> **Exercise brief**
Nothing but the lines from the start of the entries through the line holding "- History mode" is to be repeated, exactly and with pictures excluded.

Collected data
⟨

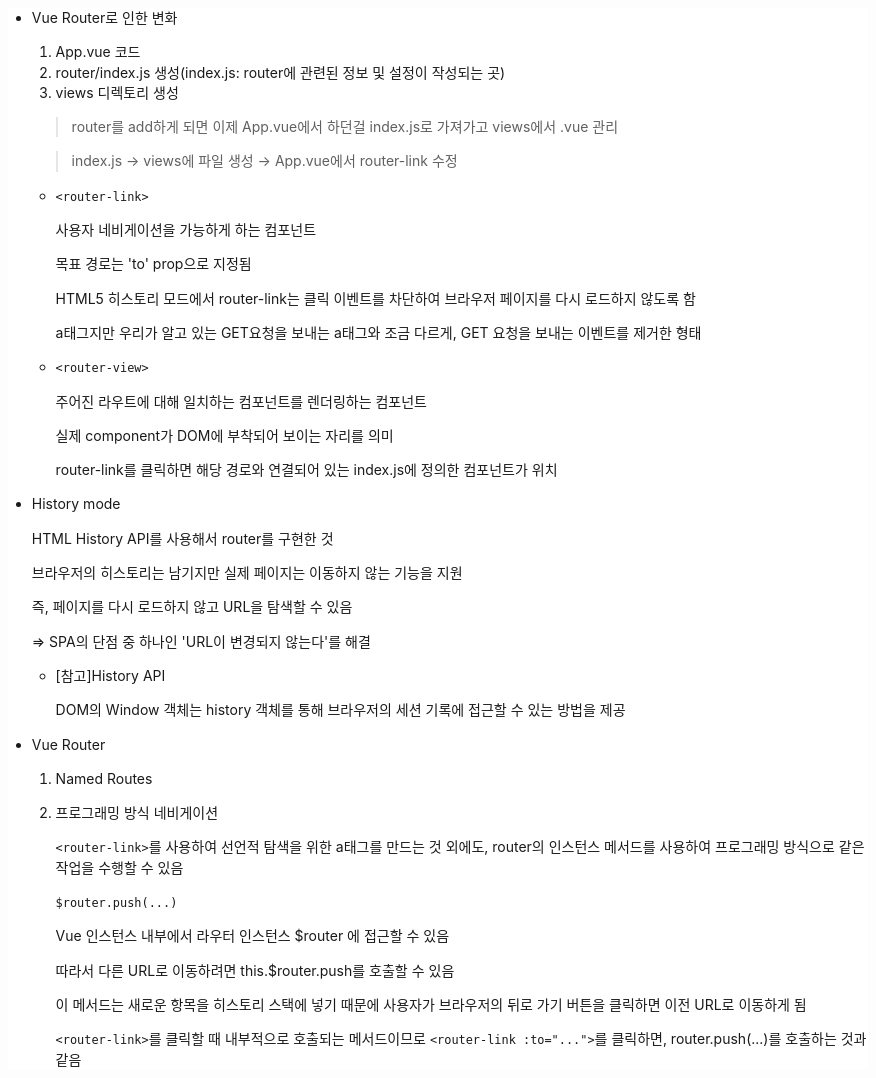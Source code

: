 
- Vue Router로 인한 변화

  1. App.vue 코드
  2. router/index.js 생성(index.js: router에 관련된 정보 및 설정이 작성되는 곳)
  3. views 디렉토리 생성

  > router를 add하게 되면 이제 App.vue에서 하던걸 index.js로 가져가고 views에서  .vue 관리

  > index.js → views에 파일 생성 → App.vue에서 router-link 수정

  - `<router-link>`

    사용자 네비게이션을 가능하게 하는 컴포넌트

    목표 경로는 'to' prop으로 지정됨

    HTML5 히스토리 모드에서 router-link는 클릭 이벤트를 차단하여 브라우저 페이지를 다시 로드하지 않도록 함

    a태그지만 우리가 알고 있는 GET요청을 보내는 a태그와 조금 다르게, GET 요청을 보내는 이벤트를 제거한 형태

  - `<router-view>`

    주어진 라우트에 대해 일치하는 컴포넌트를 렌더링하는 컴포넌트

    실제 component가 DOM에 부착되어 보이는 자리를 의미

    router-link를 클릭하면 해당 경로와 연결되어 있는 index.js에 정의한 컴포넌트가 위치



- History mode

  HTML History API를 사용해서 router를 구현한 것

  브라우저의 히스토리는 남기지만 실제 페이지는 이동하지 않는 기능을 지원

  즉, 페이지를 다시 로드하지 않고 URL을 탐색할 수 있음

  ⇒ SPA의 단점 중 하나인 'URL이 변경되지 않는다'를 해결

  - [참고]History API

    DOM의 Window 객체는 history 객체를 통해 브라우저의 세션 기록에 접근할 수 있는 방법을 제공



- Vue Router

  1. Named Routes

  2. 프로그래밍 방식 네비게이션

     `<router-link>`를 사용하여 선언적 탐색을 위한 a태그를 만드는 것 외에도, router의 인스턴스 메서드를 사용하여 프로그래밍 방식으로 같은 작업을 수행할 수 있음

     `$router.push(...)`

     Vue 인스턴스 내부에서 라우터 인스턴스 $router 에 접근할 수 있음

     따라서 다른 URL로 이동하려면 this.$router.push를 호출할 수 있음

     이 메서드는 새로운 항목을 히스토리 스택에 넣기 때문에 사용자가 브라우저의 뒤로 가기 버튼을 클릭하면 이전 URL로 이동하게 됨

     `<router-link>`를 클릭할 때 내부적으로 호출되는 메서드이므로 `<router-link :to="...">`를 클릭하면, router.push(...)를 호출하는 것과 같음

⟩

> **Finished task**
Source code

: 
- Vue Router로 인한 변화

  1. App.vue 코드
  2. router/index.js 생성(index.js: router에 관련된 정보 및 설정이 작성되는 곳)
  3. views 디렉토리 생성

  > router를 add하게 되면 이제 App.vue에서 하던걸 index.js로 가져가고 views에서  .vue 관리

  > index.js → views에 파일 생성 → App.vue에서 router-link 수정

  - `<router-link>`

    사용자 네비게이션을 가능하게 하는 컴포넌트

    목표 경로는 'to' prop으로 지정됨

    HTML5 히스토리 모드에서 router-link는 클릭 이벤트를 차단하여 브라우저 페이지를 다시 로드하지 않도록 함

    a태그지만 우리가 알고 있는 GET요청을 보내는 a태그와 조금 다르게, GET 요청을 보내는 이벤트를 제거한 형태

  - `<router-view>`

    주어진 라우트에 대해 일치하는 컴포넌트를 렌더링하는 컴포넌트

    실제 component가 DOM에 부착되어 보이는 자리를 의미

    router-link를 클릭하면 해당 경로와 연결되어 있는 index.js에 정의한 컴포넌트가 위치



- History mode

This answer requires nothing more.